Work request:
What appears from the first line of the records below through the line containing "Nodule-SSM: Self-Supervised Lung" must be reproduced verbatim.

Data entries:
--- START ---

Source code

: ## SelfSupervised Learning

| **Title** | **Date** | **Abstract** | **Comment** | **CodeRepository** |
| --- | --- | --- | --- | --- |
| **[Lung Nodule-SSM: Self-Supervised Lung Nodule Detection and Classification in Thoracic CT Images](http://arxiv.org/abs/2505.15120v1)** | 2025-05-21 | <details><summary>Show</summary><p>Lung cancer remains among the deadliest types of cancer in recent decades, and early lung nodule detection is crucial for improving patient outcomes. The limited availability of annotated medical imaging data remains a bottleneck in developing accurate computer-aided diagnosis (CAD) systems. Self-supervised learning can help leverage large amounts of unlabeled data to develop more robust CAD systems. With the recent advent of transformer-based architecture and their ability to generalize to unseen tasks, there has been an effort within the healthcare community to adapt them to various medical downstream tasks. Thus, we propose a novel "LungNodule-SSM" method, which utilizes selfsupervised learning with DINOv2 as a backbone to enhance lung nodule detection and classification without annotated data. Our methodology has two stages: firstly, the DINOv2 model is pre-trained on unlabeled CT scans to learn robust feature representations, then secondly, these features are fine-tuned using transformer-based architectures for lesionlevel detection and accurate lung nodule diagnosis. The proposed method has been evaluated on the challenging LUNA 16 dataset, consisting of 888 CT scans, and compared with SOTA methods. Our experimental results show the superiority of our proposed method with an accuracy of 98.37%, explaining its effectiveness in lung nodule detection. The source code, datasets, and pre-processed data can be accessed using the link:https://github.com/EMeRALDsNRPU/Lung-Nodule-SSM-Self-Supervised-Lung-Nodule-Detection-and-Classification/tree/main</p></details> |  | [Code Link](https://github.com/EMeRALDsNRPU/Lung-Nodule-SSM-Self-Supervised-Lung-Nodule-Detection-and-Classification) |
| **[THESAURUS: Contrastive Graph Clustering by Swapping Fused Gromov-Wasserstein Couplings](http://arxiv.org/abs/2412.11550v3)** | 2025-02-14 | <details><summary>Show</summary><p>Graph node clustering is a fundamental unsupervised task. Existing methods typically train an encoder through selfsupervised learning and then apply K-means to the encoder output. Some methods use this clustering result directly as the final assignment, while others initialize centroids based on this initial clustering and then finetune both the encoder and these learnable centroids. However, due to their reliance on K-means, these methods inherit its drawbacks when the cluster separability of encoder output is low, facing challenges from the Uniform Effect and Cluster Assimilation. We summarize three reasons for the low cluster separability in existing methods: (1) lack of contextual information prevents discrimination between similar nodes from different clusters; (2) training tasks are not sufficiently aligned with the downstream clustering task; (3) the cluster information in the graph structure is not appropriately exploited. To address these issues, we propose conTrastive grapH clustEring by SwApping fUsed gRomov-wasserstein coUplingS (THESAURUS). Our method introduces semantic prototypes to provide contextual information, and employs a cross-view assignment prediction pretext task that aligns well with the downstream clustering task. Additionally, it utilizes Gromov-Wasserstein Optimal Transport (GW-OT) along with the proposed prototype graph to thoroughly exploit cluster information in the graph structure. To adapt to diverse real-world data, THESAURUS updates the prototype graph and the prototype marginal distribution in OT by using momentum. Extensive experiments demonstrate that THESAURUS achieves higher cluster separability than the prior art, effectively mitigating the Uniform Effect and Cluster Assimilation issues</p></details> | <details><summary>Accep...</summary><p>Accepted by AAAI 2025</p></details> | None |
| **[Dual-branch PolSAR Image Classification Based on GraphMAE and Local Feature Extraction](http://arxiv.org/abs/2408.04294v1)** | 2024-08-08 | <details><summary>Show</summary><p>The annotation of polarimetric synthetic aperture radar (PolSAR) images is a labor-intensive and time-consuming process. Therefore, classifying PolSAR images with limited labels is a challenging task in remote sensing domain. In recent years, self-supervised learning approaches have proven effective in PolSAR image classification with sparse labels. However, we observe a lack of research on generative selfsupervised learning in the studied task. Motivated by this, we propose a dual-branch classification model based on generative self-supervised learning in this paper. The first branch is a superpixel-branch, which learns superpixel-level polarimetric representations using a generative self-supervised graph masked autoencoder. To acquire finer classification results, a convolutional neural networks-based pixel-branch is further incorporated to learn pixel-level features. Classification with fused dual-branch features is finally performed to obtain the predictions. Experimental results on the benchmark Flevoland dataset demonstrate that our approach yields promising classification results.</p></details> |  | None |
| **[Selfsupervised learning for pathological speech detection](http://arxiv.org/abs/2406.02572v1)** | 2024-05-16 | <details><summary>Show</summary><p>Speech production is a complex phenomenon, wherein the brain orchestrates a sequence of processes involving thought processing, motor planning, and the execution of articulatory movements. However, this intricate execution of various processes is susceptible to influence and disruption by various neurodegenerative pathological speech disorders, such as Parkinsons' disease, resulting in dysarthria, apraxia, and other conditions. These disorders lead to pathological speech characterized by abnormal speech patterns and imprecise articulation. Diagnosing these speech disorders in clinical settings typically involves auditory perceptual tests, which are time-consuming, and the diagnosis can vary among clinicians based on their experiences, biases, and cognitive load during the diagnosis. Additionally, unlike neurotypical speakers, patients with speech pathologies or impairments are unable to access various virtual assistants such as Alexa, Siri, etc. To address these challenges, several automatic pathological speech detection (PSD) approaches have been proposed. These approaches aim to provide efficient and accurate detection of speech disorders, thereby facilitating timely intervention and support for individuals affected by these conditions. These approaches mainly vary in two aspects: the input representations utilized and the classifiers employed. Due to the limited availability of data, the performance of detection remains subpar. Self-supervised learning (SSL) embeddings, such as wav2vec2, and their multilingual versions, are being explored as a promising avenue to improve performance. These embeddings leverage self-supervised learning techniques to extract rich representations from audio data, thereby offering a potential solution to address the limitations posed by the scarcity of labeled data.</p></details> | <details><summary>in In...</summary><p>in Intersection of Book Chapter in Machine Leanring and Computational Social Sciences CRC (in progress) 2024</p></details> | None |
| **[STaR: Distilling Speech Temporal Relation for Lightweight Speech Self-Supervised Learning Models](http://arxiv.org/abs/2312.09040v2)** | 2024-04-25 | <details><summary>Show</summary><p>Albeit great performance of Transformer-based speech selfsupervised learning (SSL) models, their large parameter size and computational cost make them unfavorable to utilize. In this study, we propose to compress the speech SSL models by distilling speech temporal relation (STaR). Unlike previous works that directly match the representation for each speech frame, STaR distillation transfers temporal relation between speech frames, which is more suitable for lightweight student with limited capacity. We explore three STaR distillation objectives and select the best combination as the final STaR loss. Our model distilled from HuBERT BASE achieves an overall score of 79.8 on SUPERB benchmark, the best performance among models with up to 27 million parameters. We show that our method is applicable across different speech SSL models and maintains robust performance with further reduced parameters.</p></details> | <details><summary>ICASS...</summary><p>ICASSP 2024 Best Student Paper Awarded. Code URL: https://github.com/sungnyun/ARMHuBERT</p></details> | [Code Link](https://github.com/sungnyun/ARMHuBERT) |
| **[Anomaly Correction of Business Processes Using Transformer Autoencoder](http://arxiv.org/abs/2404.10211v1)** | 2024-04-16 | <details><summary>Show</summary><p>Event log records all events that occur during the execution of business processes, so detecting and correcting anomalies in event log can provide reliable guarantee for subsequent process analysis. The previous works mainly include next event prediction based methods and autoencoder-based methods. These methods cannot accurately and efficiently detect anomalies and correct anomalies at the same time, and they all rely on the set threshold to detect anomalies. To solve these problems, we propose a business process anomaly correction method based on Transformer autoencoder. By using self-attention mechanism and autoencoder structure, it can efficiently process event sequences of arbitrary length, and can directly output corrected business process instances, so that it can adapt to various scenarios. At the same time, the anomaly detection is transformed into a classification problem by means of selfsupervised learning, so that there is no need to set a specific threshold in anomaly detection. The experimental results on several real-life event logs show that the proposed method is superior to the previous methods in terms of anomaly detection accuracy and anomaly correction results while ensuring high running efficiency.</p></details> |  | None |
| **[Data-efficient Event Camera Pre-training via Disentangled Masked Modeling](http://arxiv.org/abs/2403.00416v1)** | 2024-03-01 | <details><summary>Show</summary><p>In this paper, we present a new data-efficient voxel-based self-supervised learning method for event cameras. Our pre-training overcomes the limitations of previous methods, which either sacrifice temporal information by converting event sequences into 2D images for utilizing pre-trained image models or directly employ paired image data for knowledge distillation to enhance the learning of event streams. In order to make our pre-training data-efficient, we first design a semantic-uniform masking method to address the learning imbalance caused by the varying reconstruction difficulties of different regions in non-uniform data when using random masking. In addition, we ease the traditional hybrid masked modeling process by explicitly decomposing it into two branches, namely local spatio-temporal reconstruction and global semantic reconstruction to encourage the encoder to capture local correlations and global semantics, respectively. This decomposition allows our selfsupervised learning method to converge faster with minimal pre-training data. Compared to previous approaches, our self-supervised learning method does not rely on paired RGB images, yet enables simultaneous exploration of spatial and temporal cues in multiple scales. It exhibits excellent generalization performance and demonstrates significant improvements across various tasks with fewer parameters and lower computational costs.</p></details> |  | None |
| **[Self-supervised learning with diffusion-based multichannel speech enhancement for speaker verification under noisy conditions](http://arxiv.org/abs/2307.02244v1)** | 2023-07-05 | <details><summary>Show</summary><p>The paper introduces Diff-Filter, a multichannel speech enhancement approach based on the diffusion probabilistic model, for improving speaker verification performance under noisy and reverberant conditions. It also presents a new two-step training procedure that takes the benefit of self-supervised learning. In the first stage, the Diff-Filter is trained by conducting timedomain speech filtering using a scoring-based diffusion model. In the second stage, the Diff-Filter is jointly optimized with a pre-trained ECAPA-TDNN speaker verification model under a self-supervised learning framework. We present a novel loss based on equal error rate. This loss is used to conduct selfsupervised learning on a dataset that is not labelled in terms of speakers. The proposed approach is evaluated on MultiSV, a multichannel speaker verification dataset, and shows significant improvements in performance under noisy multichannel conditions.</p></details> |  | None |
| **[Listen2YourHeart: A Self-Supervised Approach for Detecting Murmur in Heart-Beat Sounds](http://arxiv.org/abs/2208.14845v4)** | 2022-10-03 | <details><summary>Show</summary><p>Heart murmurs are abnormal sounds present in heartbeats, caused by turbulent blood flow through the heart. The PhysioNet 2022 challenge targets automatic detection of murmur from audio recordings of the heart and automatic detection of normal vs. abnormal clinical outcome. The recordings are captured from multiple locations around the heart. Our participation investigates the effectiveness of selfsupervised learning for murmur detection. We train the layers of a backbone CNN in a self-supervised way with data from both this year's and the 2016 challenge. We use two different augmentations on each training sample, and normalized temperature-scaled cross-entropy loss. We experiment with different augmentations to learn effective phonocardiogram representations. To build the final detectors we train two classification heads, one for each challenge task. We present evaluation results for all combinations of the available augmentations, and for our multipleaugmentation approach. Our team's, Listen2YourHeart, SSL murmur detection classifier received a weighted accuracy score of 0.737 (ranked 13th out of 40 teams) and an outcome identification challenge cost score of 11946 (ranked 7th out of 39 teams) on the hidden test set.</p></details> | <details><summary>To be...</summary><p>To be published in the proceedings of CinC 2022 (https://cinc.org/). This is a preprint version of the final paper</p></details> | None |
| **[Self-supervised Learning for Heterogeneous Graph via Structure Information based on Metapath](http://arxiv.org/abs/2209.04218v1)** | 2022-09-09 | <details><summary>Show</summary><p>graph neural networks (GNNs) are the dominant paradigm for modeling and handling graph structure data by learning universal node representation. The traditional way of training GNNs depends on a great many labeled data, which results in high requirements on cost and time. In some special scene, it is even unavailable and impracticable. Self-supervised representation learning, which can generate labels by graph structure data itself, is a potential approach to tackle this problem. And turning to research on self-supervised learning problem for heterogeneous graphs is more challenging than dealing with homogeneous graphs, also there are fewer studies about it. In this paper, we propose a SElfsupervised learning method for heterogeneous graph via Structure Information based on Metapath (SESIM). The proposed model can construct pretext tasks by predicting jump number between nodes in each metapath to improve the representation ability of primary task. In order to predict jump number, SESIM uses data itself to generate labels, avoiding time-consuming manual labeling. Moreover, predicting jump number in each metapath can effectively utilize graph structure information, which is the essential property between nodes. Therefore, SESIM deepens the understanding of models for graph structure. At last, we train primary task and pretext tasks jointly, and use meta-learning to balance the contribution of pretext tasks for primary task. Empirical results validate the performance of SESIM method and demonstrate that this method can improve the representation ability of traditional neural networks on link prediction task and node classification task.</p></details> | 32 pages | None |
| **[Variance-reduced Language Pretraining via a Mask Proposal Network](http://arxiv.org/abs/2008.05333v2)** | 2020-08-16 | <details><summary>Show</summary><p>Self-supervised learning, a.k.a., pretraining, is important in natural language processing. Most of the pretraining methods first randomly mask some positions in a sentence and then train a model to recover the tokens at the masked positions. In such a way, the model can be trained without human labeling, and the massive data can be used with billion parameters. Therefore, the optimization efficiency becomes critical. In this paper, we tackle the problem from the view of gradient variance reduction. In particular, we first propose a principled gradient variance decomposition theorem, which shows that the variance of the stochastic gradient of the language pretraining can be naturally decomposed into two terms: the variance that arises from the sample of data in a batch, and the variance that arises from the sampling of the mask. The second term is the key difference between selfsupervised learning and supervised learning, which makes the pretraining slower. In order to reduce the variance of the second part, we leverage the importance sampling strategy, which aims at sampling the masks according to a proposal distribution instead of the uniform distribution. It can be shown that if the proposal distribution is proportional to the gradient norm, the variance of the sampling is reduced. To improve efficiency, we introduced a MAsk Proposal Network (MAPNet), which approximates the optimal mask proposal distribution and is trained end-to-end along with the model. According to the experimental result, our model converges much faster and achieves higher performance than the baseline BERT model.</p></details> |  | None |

--- END ---

Task answer:
Source code

: ## SelfSupervised Learning

| **Title** | **Date** | **Abstract** | **Comment** | **CodeRepository** |
| --- | --- | --- | --- | --- |
| **[Lung Nodule-SSM: Self-Supervised Lung Nodule Detection and Classification in Thoracic CT Images](http://arxiv.org/abs/2505.15120v1)** | 2025-05-21 | <details><summary>Show</summary><p>Lung cancer remains among the deadliest types of cancer in recent decades, and early lung nodule detection is crucial for improving patient outcomes. The limited availability of annotated medical imaging data remains a bottleneck in developing accurate computer-aided diagnosis (CAD) systems. Self-supervised learning can help leverage large amounts of unlabeled data to develop more robust CAD systems. With the recent advent of transformer-based architecture and their ability to generalize to unseen tasks, there has been an effort within the healthcare community to adapt them to various medical downstream tasks. Thus, we propose a novel "LungNodule-SSM" method, which utilizes selfsupervised learning with DINOv2 as a backbone to enhance lung nodule detection and classification without annotated data. Our methodology has two stages: firstly, the DINOv2 model is pre-trained on unlabeled CT scans to learn robust feature representations, then secondly, these features are fine-tuned using transformer-based architectures for lesionlevel detection and accurate lung nodule diagnosis. The proposed method has been evaluated on the challenging LUNA 16 dataset, consisting of 888 CT scans, and compared with SOTA methods. Our experimental results show the superiority of our proposed method with an accuracy of 98.37%, explaining its effectiveness in lung nodule detection. The source code, datasets, and pre-processed data can be accessed using the link:https://github.com/EMeRALDsNRPU/Lung-Nodule-SSM-Self-Supervised-Lung-Nodule-Detection-and-Classification/tree/main</p></details> |  | [Code Link](https://github.com/EMeRALDsNRPU/Lung-Nodule-SSM-Self-Supervised-Lung-Nodule-Detection-and-Classification) |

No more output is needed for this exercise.